Tuesday, June 4, 2019

Case of the Day: Castro v. Tri Marine Fish Co. LLC, 2019 U.S. App. LEXIS 10961 (9th Cir. Apr. 15, 2019)

Summary:

Plaintiff is a sailor from the Philippines who worked as a deck hand for a fishing boat owned by the defendant. While working, the plaintiff fell and severely injured his knee. The plaintiff and the defendant entered into a settlement agreement, which contained an arbitration agreement. Immediately after entering into the settlement, the plaintiff was taken to a building next door where an impromptu arbitration was held. Later, the plaintiff discovered he needed additional treatment for the knee and sued the defendant, who moved to confirm the arbitral award. The district court confirmed the order and dismissed the case.
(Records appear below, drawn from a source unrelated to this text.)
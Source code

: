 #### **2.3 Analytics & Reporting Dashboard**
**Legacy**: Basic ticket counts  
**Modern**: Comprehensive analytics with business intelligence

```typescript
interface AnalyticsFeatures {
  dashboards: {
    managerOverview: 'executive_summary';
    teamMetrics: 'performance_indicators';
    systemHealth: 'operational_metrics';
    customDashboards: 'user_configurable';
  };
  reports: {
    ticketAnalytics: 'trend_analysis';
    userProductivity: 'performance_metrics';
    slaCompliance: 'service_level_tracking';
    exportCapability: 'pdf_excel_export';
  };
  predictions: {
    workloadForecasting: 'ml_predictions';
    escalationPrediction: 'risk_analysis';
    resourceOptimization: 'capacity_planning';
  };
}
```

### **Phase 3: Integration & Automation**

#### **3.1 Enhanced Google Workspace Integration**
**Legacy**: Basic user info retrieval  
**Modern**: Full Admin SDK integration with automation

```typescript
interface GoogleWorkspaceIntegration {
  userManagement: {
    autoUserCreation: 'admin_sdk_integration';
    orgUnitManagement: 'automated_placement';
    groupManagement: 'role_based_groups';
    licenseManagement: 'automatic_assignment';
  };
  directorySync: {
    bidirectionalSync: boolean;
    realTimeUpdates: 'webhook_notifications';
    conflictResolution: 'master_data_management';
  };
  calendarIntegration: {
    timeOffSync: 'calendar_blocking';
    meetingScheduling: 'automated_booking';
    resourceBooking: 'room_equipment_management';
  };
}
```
The Ninth Circuit reversed. The court first found there was no dispute to arbitrate, as the plaintiff and the defendant initially settled the matter. The court also found the arbitration did not occur pursuant to the agreed-upon manner, including Philippine arbitral procedure, and accordingly there was no "consent award" to be enforced. 

Takeaway:

Amazing--a court in the United States actually declined to enforce an arbitral award based on the lack of proper procedure! I was always wondered what kind of kangaroo proceedings it would take for a US court to decide this way. This sham of an award was the winner, although it took an appeal to the Ninth Circuit to get this win.